■ WHAT YOU SHOULD DO: All of the records below must be output exactly, with no pictures carried over.

====== EXTRACTED DATA ======

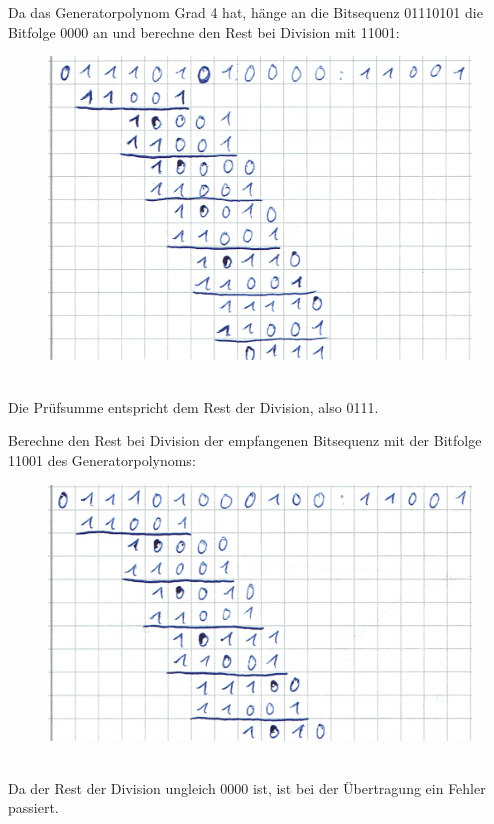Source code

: \documentclass{../exercisesheet}
\begin{document}
\begin{exercise}{4}
	\begin{subexercise}
	Da das Generatorpolynom Grad 4 hat, hänge an die Bitsequenz 01110101 die Bitfolge 0000 an und berechne den Rest bei Division mit 11001:
	\begin{figure}[h]
 		\centering
		\includegraphics{3_6a.png}
	\end{figure}\ \\
	Die Prüfsumme entspricht dem Rest der Division, also 0111.
	\end{subexercise}
	
	\begin{subexercise}
	Berechne den Rest bei Division der empfangenen Bitsequenz mit der Bitfolge 11001 des Generatorpolynoms:
	\begin{figure}[h]
 		\centering
		\includegraphics{3_6b.png}
	\end{figure}\ \\
	Da der Rest der Division ungleich 0000 ist, ist bei der Übertragung ein Fehler passiert.
	\end{subexercise}


\end{exercise}
\end{document}
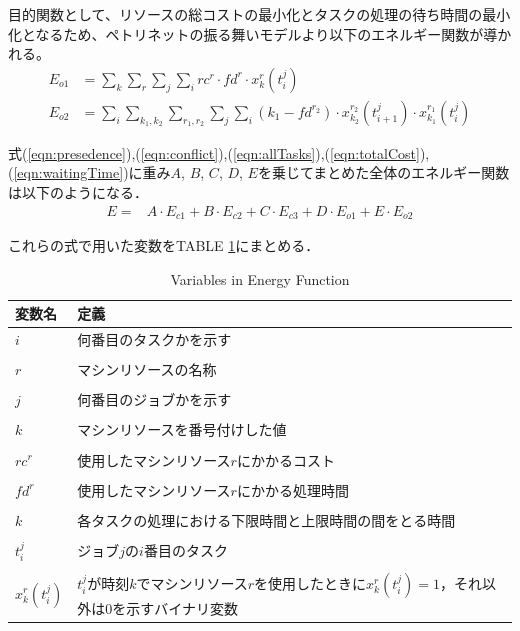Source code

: \documentclass[conference]{IEEEtran}
\begin{document}
目的関数として、リソースの総コストの最小化とタスクの処理の待ち時間の最小化となるため、ペトリネットの振る舞いモデルより以下のエネルギー関数が導かれる。
\begin{align}
E_{o1} &=\sum_k \sum_r \sum_j \sum_i rc^r \cdot fd^r \cdot x_{k}^{r}(t_{i}^{j}) \label{eqn:totalCost}\\
E_{o2} &= \sum_i \sum_{k_1,k_2} \sum_{r_1,r_2} \sum_j \sum_i ({k_1 - fd^{r_2}}) \cdot x_{k_2}^{r_2}(t_{i+1}^{j}) \cdot x_{k_1}^{r_1}(t_{i}^{j}) \label{eqn:waitingTime}
\end{align}


式(\ref{eqn:presedence}),(\ref{eqn:conflict}),(\ref{eqn:allTasks}),(\ref{eqn:totalCost}),(\ref{eqn:waitingTime})に重み$A$, $B$, $C$, $D$, $E$を乗じてまとめた全体のエネルギー関数は以下のようになる．
\begin{align}
E = 
&A \cdot E_{c1} + B \cdot E_{c2} + C \cdot E_{c3} + D \cdot E_{o1} + E \cdot E_{o2}
\end{align}

これらの式で用いた変数をTABLE \ref{variable}にまとめる．

\begin{table}[h]
\centering
\caption{Variables in Energy Function}
\begin{tabularx}{0.45\textwidth}{>{\centering\arraybackslash}p{1.7cm}|X}
\hline
変数名 & 定義 \\ \hline 
$i$ & 何番目のタスクかを示す  \\ 
 & \\
$r$ & マシンリソースの名称 \\ 
 & \\
$j$ & 何番目のジョブかを示す \\ 
 & \\
$k$ & マシンリソースを番号付けした値 \\ 
 & \\
$rc^r$ & 使用したマシンリソース$r$にかかるコスト  \\ 
 & \\
$fd^r$ & 使用したマシンリソース$r$にかかる処理時間  \\ 
 & \\
$k$ & 各タスクの処理における下限時間と上限時間の間をとる時間  \\ 
 & \\
$t_{i}^{j}$ & ジョブ$j$の$i$番目のタスク  \\ 
 & \\
 $x_{k}^{r}(t_{i}^{j})$ & $t_{i}^{j}$が時刻$k$でマシンリソース$r$を使用したときに$x_{k}^{r}(t_{i}^{j})=1$，それ以外は0を示すバイナリ変数 \\ \hline

\end{tabularx}
\label{variable}
\end{table}
\end{document}
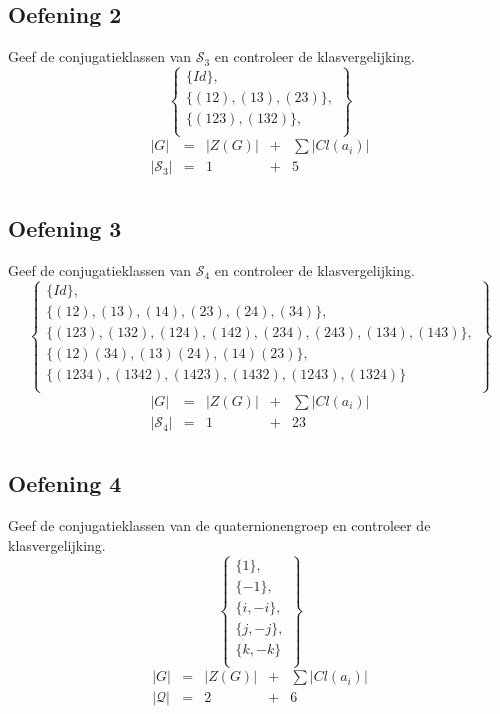 \documentclass[main.tex]{subfiles}
\begin{document}
\subsection*{Oefening 2}
\label{sec:oz3-oef2}
Geef de conjugatieklassen van $\mathcal{S}_{3}$ en controleer de klasvergelijking.
\[ 
\left\{ 
  \begin{array}{c}
\{ Id \},\\
\{ (12),(13),(23) \},\\
\{ (123),(132) \},\\
\end{array}
\right\}
\]
\[
\begin{array}{ccccc}
  |G| &=& |Z(G)| &+& \sum|Cl(a_{i})|\\
  |\mathcal{S}_{3}| &=& 1 &+& 5\\
\end{array}
\]


\subsection*{Oefening 3}
\label{sec:oz3-oef2}
Geef de conjugatieklassen van $\mathcal{S}_{4}$ en controleer de klasvergelijking.
\[ 
\left\{ 
  \begin{array}{c}
\{ Id \},\\
\{ (12),(13),(14),(23),(24),(34) \},\\
\{ (123),(132),(124),(142),(234),(243),(134),(143) \},\\
\{ (12)(34),(13)(24),(14)(23) \},\\
\{ (1234),(1342),(1423),(1432),(1243),(1324) \}\\
\end{array}
\right\}
\]
\[
\begin{array}{ccccc}
  |G| &=& |Z(G)| &+& \sum|Cl(a_{i})|\\
  |\mathcal{S}_{4}| &=& 1 &+& 23\\
\end{array}
\]

\subsection*{Oefening 4}
\label{sec:oz3-oef3}
Geef de conjugatieklassen van de quaternionengroep en controleer de klasvergelijking.
\[ 
\left\{ 
  \begin{array}{c}
\{ 1 \},\\
\{ -1 \},\\
\{ i,-i \},\\
\{ j,-j \},\\
\{ k,-k \}\\
\end{array}
\right\}
\]
\[
\begin{array}{ccccc}
  |G| &=& |Z(G)| &+& \sum|Cl(a_{i})|\\
  |\mathcal{Q}| &=& 2 &+& 6\\
\end{array}
\]
\end{document}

======

■ SOLUTION TO THE EXERCISE:
Source code

: \documentclass{../exercisesheet}
\begin{document}
\begin{exercise}{4}
	\begin{subexercise}
	Da das Generatorpolynom Grad 4 hat, hänge an die Bitsequenz 01110101 die Bitfolge 0000 an und berechne den Rest bei Division mit 11001:
	\begin{figure}[h]
 		\centering
		\includegraphics{3_6a.png}
	\end{figure}\ \\
	Die Prüfsumme entspricht dem Rest der Division, also 0111.
	\end{subexercise}
	
	\begin{subexercise}
	Berechne den Rest bei Division der empfangenen Bitsequenz mit der Bitfolge 11001 des Generatorpolynoms:
	\begin{figure}[h]
 		\centering
		\includegraphics{3_6b.png}
	\end{figure}\ \\
	Da der Rest der Division ungleich 0000 ist, ist bei der Übertragung ein Fehler passiert.
	\end{subexercise}


\end{exercise}
\end{document}
Source code

: \documentclass[conference]{IEEEtran}
\begin{document}
目的関数として、リソースの総コストの最小化とタスクの処理の待ち時間の最小化となるため、ペトリネットの振る舞いモデルより以下のエネルギー関数が導かれる。
\begin{align}
E_{o1} &=\sum_k \sum_r \sum_j \sum_i rc^r \cdot fd^r \cdot x_{k}^{r}(t_{i}^{j}) \label{eqn:totalCost}\\
E_{o2} &= \sum_i \sum_{k_1,k_2} \sum_{r_1,r_2} \sum_j \sum_i ({k_1 - fd^{r_2}}) \cdot x_{k_2}^{r_2}(t_{i+1}^{j}) \cdot x_{k_1}^{r_1}(t_{i}^{j}) \label{eqn:waitingTime}
\end{align}


式(\ref{eqn:presedence}),(\ref{eqn:conflict}),(\ref{eqn:allTasks}),(\ref{eqn:totalCost}),(\ref{eqn:waitingTime})に重み$A$, $B$, $C$, $D$, $E$を乗じてまとめた全体のエネルギー関数は以下のようになる．
\begin{align}
E = 
&A \cdot E_{c1} + B \cdot E_{c2} + C \cdot E_{c3} + D \cdot E_{o1} + E \cdot E_{o2}
\end{align}

これらの式で用いた変数をTABLE \ref{variable}にまとめる．

\begin{table}[h]
\centering
\caption{Variables in Energy Function}
\begin{tabularx}{0.45\textwidth}{>{\centering\arraybackslash}p{1.7cm}|X}
\hline
変数名 & 定義 \\ \hline 
$i$ & 何番目のタスクかを示す  \\ 
 & \\
$r$ & マシンリソースの名称 \\ 
 & \\
$j$ & 何番目のジョブかを示す \\ 
 & \\
$k$ & マシンリソースを番号付けした値 \\ 
 & \\
$rc^r$ & 使用したマシンリソース$r$にかかるコスト  \\ 
 & \\
$fd^r$ & 使用したマシンリソース$r$にかかる処理時間  \\ 
 & \\
$k$ & 各タスクの処理における下限時間と上限時間の間をとる時間  \\ 
 & \\
$t_{i}^{j}$ & ジョブ$j$の$i$番目のタスク  \\ 
 & \\
 $x_{k}^{r}(t_{i}^{j})$ & $t_{i}^{j}$が時刻$k$でマシンリソース$r$を使用したときに$x_{k}^{r}(t_{i}^{j})=1$，それ以外は0を示すバイナリ変数 \\ \hline

\end{tabularx}
\label{variable}
\end{table}
\end{document}
 \documentclass[main.tex]{subfiles}
\begin{document}
\subsection*{Oefening 2}
\label{sec:oz3-oef2}
Geef de conjugatieklassen van $\mathcal{S}_{3}$ en controleer de klasvergelijking.
\[ 
\left\{ 
  \begin{array}{c}
\{ Id \},\\
\{ (12),(13),(23) \},\\
\{ (123),(132) \},\\
\end{array}
\right\}
\]
\[
\begin{array}{ccccc}
  |G| &=& |Z(G)| &+& \sum|Cl(a_{i})|\\
  |\mathcal{S}_{3}| &=& 1 &+& 5\\
\end{array}
\]


\subsection*{Oefening 3}
\label{sec:oz3-oef2}
Geef de conjugatieklassen van $\mathcal{S}_{4}$ en controleer de klasvergelijking.
\[ 
\left\{ 
  \begin{array}{c}
\{ Id \},\\
\{ (12),(13),(14),(23),(24),(34) \},\\
\{ (123),(132),(124),(142),(234),(243),(134),(143) \},\\
\{ (12)(34),(13)(24),(14)(23) \},\\
\{ (1234),(1342),(1423),(1432),(1243),(1324) \}\\
\end{array}
\right\}
\]
\[
\begin{array}{ccccc}
  |G| &=& |Z(G)| &+& \sum|Cl(a_{i})|\\
  |\mathcal{S}_{4}| &=& 1 &+& 23\\
\end{array}
\]

\subsection*{Oefening 4}
\label{sec:oz3-oef3}
Geef de conjugatieklassen van de quaternionengroep en controleer de klasvergelijking.
\[ 
\left\{ 
  \begin{array}{c}
\{ 1 \},\\
\{ -1 \},\\
\{ i,-i \},\\
\{ j,-j \},\\
\{ k,-k \}\\
\end{array}
\right\}
\]
\[
\begin{array}{ccccc}
  |G| &=& |Z(G)| &+& \sum|Cl(a_{i})|\\
  |\mathcal{Q}| &=& 2 &+& 6\\
\end{array}
\]
\end{document}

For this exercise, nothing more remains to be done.